* Collected data entries *
━━━━━━

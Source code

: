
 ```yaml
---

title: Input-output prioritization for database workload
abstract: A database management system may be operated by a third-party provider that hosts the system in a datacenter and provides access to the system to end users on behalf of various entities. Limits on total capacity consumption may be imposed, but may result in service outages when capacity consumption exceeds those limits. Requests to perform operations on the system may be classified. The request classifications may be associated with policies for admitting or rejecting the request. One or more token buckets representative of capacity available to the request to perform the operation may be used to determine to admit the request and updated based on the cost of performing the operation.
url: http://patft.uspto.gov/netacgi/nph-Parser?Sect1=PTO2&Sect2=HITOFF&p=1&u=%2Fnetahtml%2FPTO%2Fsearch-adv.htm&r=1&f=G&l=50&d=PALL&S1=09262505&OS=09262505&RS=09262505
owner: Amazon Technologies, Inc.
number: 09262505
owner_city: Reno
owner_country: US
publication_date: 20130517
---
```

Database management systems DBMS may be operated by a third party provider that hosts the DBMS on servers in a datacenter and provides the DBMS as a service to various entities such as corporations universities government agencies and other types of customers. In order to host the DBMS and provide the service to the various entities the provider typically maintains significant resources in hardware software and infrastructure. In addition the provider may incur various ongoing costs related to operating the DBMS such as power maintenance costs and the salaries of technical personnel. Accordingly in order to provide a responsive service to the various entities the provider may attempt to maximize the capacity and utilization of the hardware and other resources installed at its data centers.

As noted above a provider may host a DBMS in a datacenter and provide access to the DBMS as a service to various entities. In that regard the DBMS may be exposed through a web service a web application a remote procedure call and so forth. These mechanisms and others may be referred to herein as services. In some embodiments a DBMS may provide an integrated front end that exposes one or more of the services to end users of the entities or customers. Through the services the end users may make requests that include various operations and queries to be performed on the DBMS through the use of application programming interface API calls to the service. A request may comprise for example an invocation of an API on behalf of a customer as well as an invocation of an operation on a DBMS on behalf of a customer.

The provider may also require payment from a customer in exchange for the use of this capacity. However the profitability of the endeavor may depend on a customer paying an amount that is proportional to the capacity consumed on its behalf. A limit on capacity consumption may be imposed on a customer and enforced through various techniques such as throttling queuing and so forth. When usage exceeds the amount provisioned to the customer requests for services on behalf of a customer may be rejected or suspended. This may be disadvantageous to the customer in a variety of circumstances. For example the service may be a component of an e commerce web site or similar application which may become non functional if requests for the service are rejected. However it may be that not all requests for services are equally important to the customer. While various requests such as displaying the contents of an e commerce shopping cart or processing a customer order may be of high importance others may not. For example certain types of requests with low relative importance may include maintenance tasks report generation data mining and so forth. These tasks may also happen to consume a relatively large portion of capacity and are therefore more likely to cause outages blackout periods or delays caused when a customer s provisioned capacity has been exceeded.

━━━━━━

Each entry above must be repeated word for word.

* Response to this exercise *
Source code

:
 ```yaml
---

title: Input-output prioritization for database workload
abstract: A database management system may be operated by a third-party provider that hosts the system in a datacenter and provides access to the system to end users on behalf of various entities. Limits on total capacity consumption may be imposed, but may result in service outages when capacity consumption exceeds those limits. Requests to perform operations on the system may be classified. The request classifications may be associated with policies for admitting or rejecting the request. One or more token buckets representative of capacity available to the request to perform the operation may be used to determine to admit the request and updated based on the cost of performing the operation.
url: http://patft.uspto.gov/netacgi/nph-Parser?Sect1=PTO2&Sect2=HITOFF&p=1&u=%2Fnetahtml%2FPTO%2Fsearch-adv.htm&r=1&f=G&l=50&d=PALL&S1=09262505&OS=09262505&RS=09262505
owner: Amazon Technologies, Inc.
number: 09262505
owner_city: Reno
owner_country: US
publication_date: 20130517
---
```

Database management systems DBMS may be operated by a third party provider that hosts the DBMS on servers in a datacenter and provides the DBMS as a service to various entities such as corporations universities government agencies and other types of customers. In order to host the DBMS and provide the service to the various entities the provider typically maintains significant resources in hardware software and infrastructure. In addition the provider may incur various ongoing costs related to operating the DBMS such as power maintenance costs and the salaries of technical personnel. Accordingly in order to provide a responsive service to the various entities the provider may attempt to maximize the capacity and utilization of the hardware and other resources installed at its data centers.

As noted above a provider may host a DBMS in a datacenter and provide access to the DBMS as a service to various entities. In that regard the DBMS may be exposed through a web service a web application a remote procedure call and so forth. These mechanisms and others may be referred to herein as services. In some embodiments a DBMS may provide an integrated front end that exposes one or more of the services to end users of the entities or customers. Through the services the end users may make requests that include various operations and queries to be performed on the DBMS through the use of application programming interface API calls to the service. A request may comprise for example an invocation of an API on behalf of a customer as well as an invocation of an operation on a DBMS on behalf of a customer.

The provider may also require payment from a customer in exchange for the use of this capacity. However the profitability of the endeavor may depend on a customer paying an amount that is proportional to the capacity consumed on its behalf. A limit on capacity consumption may be imposed on a customer and enforced through various techniques such as throttling queuing and so forth. When usage exceeds the amount provisioned to the customer requests for services on behalf of a customer may be rejected or suspended. This may be disadvantageous to the customer in a variety of circumstances. For example the service may be a component of an e commerce web site or similar application which may become non functional if requests for the service are rejected. However it may be that not all requests for services are equally important to the customer. While various requests such as displaying the contents of an e commerce shopping cart or processing a customer order may be of high importance others may not. For example certain types of requests with low relative importance may include maintenance tasks report generation data mining and so forth. These tasks may also happen to consume a relatively large portion of capacity and are therefore more likely to cause outages blackout periods or delays caused when a customer s provisioned capacity has been exceeded.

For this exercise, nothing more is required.